Menteri Komoditas Malaysia Johari Abdul Ghani mengatakan klasifikasi tersebut didasarkan pada data Organisasi Pangan dan Pertanian Perserikatan Bangsa-Bangsa tahun 2020 dan Malaysia merupakan eksportir minyak sawit terbesar kedua di dunia telah melakukan sejumlah langkah untuk ditetapkan risiko rendah.
Komisi Eropa telah mengkategorikan barang-barang yang diimpor dari Belarus, Myanmar, Korea Utara, dan Rusia sebagai risiko tinggi yang memicu deforestasi.
Berdasarkan peraturan Uni Eropa, negara-negara dengan risiko standar akan menghadapi pemeriksaan kepatuhan yang lebih ringan atas barang-barang yang diekspor ke Eropa, sedangkan negara dengan risiko rendah akan menghadapi aturan uji tuntas yang kurang ketat. Negara-negara yang diklasifikasikan sebagai risiko standar termasuk Malaysia, Indonesia, dan Brasil.
Undang-undang UE, yang diharapkan mulai berlaku pada bulan Desember, berlaku untuk kedelai, daging sapi, minyak sawit, kayu, kakao, dan kopi, serta beberapa produk turunan termasuk kulit, cokelat, dan furnitur.
Johari menegaskan kembali komitmen Malaysia untuk menyajikan bukti terbaru berbasis sains guna mendukung permintaannya untuk status risiko rendah.
Baca Juga
"Malaysia telah menerapkan kebijakan anti-deforestasi yang ketat dan mengembangkan sistem sertifikasi kami sendiri yang memastikan keterlacakan, kepatuhan, dan inklusivitas, khususnya bagi petani kecil. Kami berkomitmen penuh untuk bekerja sama dengan Komisi UE guna memastikan pengakuan yang adil atas kemajuan kami," katanya, seraya menambahkan Malaysia juga telah berpartisipasi secara luas dalam upaya keberlanjutan internasional," ujarnya dilansir Reuters, Selasa (3/6/2025).

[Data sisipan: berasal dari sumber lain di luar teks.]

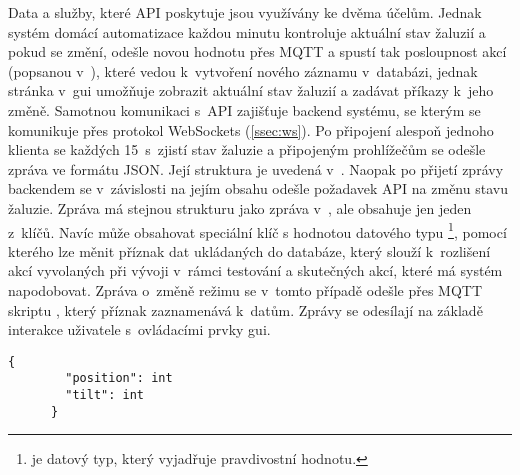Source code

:     Data a služby, které API poskytuje jsou využívány ke dvěma účelům. Jednak systém domácí automatizace každou minutu kontroluje aktuální stav žaluzií a pokud se změní, odešle novou hodnotu přes MQTT a spustí tak posloupnost akcí (popsanou v~), které vedou k~vytvoření nového záznamu v~databázi, jednak stránka  v~\acrshort{gui} umožňuje zobrazit aktuální stav žaluzií a zadávat příkazy k~jeho změně. Samotnou komunikaci s~API zajišťuje backend systému, se kterým se komunikuje přes protokol WebSockets (\cref{ssec:ws}). Po připojení alespoň jednoho klienta se každých 15~s~zjistí stav žaluzie a připojeným prohlížečům se odešle zpráva ve formátu JSON. Její struktura je uvedená v~. Naopak po přijetí zprávy backendem se v~závislosti na jejím obsahu odešle požadavek API na změnu stavu žaluzie. Zpráva má stejnou strukturu jako zpráva v~, ale obsahuje jen jeden z~klíčů. Navíc může obsahovat speciální klíč  s hodnotou datového typu \footnote{ je datový typ, který vyjadřuje pravdivostní hodnotu.}, pomocí kterého lze měnit příznak  dat ukládaných do databáze, který slouží k~rozlišení akcí vyvolaných při vývoji v~rámci testování a skutečných akcí, které má systém napodobovat. Zpráva o~změně režimu se v~tomto případě odešle přes MQTT skriptu , který příznak zaznamenává k~datům. Zprávy se odesílají na základě interakce uživatele s~ovládacími prvky \acrshort{gui}.

    \begin{lstlisting}[caption={[Struktura zprávy o~stavu žaluzie]Struktura zprávy o~stavu žaluzie, která je všem klientům zasílána každých 15~s. \code{position} označuje výšku vytažení žaluzie (0 -- zavřeno, 100 -- otevřeno), obdobně hodnota \code{tilt} vyjadřuje naklopení lamel.},captionpos=b,label=lst:wsMsg]
      {
        "position": int
        "tilt": int
      }
    \end{lstlisting}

Dewan Minyak Sawit Malaysia melihat klasifikasi UE didasarkan pada metode yang terlalu sempit dan tidak lengkap dan didasarkan pada rata-rata hilangnya hutan tahunan antara tahun 2015 dan 2020.
"Jangka waktu yang singkat ini tidak menunjukkan gambaran yang utuh," katanya.
Selain itu, metodologi Uni Eropa yang hanya menilai hilangnya hutan secara umum mendiskriminasi sektor minyak sawit.
Delegasi Uni Eropa di Malaysia menyatakan semua negara dinilai dengan menggabungkan dua ambang kuantitatif untuk membedakan risiko rendah dari risiko standar. Negara termasuk Malaysia, yang melampaui satu atau kedua ambang tersebut diklasifikasikan sebagai risiko standar.
"Ambang batas tersebut melihat deforestasi secara keseluruhan, bukan deforestasi yang terkait dengan salah satu dari tujuh komoditas secara khusus," ucapnya.